Addio anche ai cibi e bevande monouso consumati all’interno di ristoranti e caffè - compresse bustine di zucchero e spezie -, ai contenitori monouso per frutta e verdura e ai mini-flaconi di prodotti negli hotel. In questo modo verranno evitati imballaggi superflui.
Molte misure del nuovo Regolamento mirano a rendere gli imballaggi totalmente riciclabili entro il 2030, per questo sono stati definiti dei criteri di progettazione per le confezioni e dei sistemi vincolanti di vuoti a rendere su cauzione per le bottiglie di plastica e le lattine di alluminio. Tutti i prodotti, inoltre, dovranno avere le indicazioni di smaltimento stampate nel packaging, soprattutto per quelli compostabili.
Il lavoro delle imprese di packaging, però, non finisce qui, perché il testo prevede tassi vincolanti (il 35%) di contenuto riciclato che i produttori dovranno includere nei nuovi imballaggi di plastica. Una sola eccezione riguarda le bottiglie monouso, con un tasso vincolante del 30%, visto che con l'avanzare del tempo andranno scomparendo.
Il Regolamento proposto da Bruxelles impone alle imprese e agli esercenti di fare un grande sforzo di adattamento, è vero, ma le ripercussioni complessive sull’economia e sulla creazione di posti di lavoro nell’UE saranno positive. Inoltre gli obiettivi sono lodevoli: prevenire la produzione di rifiuti di imballaggio e confezioni inutili, promuovere il riutilizzo e il riciclaggio di alta qualità ed evitare l’utilizzo di risorse naturali primarie, creando un mercato funzionante di materie prime secondarie, cioè riciclate.

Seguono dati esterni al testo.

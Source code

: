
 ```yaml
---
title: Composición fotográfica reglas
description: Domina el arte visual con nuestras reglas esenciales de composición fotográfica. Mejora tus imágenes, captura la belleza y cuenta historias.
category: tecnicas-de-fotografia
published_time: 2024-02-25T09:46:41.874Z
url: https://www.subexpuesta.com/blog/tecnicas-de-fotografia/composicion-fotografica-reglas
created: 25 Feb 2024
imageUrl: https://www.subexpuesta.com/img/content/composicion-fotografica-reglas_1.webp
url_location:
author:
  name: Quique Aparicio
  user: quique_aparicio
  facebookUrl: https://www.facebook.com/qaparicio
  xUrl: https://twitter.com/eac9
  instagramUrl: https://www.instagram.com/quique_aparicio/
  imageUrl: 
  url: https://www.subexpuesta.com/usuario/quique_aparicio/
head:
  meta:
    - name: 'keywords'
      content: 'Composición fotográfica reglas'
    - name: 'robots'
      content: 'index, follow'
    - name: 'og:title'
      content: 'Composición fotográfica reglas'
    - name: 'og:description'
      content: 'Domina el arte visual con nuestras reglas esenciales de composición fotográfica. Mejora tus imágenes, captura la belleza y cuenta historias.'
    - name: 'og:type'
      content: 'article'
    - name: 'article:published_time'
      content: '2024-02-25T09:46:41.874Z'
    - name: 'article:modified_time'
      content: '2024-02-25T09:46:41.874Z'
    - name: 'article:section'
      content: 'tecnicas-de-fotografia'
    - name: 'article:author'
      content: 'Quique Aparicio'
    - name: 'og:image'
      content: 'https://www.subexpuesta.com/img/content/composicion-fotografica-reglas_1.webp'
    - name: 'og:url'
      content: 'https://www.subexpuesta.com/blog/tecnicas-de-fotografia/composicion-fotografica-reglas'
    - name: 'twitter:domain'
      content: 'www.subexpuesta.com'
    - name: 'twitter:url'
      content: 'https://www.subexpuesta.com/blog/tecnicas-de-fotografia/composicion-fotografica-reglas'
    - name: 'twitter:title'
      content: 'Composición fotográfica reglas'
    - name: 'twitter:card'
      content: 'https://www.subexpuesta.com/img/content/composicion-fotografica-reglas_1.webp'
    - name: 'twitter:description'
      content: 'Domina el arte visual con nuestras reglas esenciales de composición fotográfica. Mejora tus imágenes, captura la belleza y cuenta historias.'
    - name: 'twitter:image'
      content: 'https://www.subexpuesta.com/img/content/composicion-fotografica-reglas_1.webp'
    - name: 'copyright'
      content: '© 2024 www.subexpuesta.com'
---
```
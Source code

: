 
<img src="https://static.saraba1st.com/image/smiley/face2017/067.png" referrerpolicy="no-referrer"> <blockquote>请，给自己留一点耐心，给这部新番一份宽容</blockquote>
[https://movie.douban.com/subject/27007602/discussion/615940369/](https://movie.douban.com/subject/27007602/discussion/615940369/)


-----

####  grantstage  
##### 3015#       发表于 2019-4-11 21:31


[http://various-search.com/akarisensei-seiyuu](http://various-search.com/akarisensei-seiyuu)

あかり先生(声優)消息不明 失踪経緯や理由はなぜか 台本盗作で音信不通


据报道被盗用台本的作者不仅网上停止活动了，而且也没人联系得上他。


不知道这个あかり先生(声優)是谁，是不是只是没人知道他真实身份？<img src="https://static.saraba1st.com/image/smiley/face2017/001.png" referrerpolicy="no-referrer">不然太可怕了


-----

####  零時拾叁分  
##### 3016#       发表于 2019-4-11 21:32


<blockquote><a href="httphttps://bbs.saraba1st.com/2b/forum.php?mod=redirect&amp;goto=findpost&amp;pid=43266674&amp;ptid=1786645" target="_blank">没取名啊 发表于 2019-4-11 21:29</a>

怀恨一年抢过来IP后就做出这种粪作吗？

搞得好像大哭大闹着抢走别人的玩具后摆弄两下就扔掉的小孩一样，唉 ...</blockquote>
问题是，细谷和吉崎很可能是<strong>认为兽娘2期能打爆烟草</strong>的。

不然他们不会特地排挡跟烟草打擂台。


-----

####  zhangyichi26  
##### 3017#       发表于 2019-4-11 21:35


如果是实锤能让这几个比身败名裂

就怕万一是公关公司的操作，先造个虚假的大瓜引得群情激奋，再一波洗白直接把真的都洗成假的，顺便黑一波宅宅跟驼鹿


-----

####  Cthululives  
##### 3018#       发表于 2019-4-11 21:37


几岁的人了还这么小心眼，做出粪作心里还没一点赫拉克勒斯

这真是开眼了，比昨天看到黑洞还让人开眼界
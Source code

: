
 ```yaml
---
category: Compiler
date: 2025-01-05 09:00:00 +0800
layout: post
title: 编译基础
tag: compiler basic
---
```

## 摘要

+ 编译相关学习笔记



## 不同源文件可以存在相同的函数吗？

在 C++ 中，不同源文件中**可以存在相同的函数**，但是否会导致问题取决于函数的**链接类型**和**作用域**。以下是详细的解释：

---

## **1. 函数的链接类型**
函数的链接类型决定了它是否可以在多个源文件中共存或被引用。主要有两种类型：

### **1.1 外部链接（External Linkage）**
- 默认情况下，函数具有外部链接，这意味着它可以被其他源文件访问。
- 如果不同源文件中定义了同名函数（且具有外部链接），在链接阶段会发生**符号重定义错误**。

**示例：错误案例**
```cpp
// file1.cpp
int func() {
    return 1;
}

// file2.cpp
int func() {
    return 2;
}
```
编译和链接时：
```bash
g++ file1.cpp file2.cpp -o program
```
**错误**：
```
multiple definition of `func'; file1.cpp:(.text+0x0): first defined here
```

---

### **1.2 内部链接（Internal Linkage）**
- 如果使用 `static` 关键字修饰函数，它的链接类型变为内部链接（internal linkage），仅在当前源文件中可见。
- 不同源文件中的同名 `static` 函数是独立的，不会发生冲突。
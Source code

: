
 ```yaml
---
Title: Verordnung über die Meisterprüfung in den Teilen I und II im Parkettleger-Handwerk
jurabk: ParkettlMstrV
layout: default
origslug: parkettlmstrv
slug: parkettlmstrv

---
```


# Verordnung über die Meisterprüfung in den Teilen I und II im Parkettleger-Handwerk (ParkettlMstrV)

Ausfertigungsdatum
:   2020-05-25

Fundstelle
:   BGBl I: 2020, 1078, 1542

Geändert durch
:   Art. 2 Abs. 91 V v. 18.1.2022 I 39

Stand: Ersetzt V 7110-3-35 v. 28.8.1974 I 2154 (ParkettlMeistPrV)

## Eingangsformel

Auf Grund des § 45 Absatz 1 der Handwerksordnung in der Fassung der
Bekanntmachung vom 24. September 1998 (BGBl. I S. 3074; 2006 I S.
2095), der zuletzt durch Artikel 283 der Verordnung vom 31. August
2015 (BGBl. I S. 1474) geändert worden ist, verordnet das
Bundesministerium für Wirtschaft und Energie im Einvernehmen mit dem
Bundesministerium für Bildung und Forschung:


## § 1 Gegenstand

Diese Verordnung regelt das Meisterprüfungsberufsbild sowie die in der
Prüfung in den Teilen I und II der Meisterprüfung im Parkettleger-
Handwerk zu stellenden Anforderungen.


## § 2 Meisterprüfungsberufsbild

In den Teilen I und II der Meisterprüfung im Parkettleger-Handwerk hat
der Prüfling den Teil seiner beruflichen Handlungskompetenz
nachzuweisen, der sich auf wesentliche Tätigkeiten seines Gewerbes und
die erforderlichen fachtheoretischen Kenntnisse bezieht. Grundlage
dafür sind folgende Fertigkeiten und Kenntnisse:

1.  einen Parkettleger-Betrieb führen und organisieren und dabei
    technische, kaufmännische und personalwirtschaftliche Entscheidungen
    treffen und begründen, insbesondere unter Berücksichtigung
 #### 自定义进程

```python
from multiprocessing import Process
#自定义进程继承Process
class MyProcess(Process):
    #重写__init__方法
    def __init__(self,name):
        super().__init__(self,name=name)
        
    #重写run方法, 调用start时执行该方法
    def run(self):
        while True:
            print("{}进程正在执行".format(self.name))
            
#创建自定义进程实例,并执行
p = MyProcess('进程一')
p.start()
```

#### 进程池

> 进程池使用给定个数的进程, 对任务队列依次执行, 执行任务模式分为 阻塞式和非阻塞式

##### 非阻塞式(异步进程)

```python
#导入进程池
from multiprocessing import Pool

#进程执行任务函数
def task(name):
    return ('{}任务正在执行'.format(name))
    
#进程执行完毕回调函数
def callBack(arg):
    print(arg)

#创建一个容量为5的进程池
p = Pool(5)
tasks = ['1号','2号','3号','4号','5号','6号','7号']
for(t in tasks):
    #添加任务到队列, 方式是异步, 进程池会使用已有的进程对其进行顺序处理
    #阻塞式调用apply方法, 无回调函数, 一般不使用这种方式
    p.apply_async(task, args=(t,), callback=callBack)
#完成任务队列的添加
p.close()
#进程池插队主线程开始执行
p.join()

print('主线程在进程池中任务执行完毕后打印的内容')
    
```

I tecnici dell’esecutivo Ue, infatti, spiegano che entro il 2030 le misure proposte dovrebbero ridurre le emissioni di gas da effetto serra derivanti dagli imballaggi a 43 milioni di tonnellate rispetto alle 66 milioni di tonnellate che verrebbero liberate se tutto rimanesse com’è oggi, con il consumo di acqua che si ridurrebbe di 1,1 milioni di m3. A beneficiarne anche le economie dei Paesi dell’Unione, perché i costi dei danni ambientali si ridurrebbero di 6,4 miliardi di euro rispetto allo scenario di base attuale.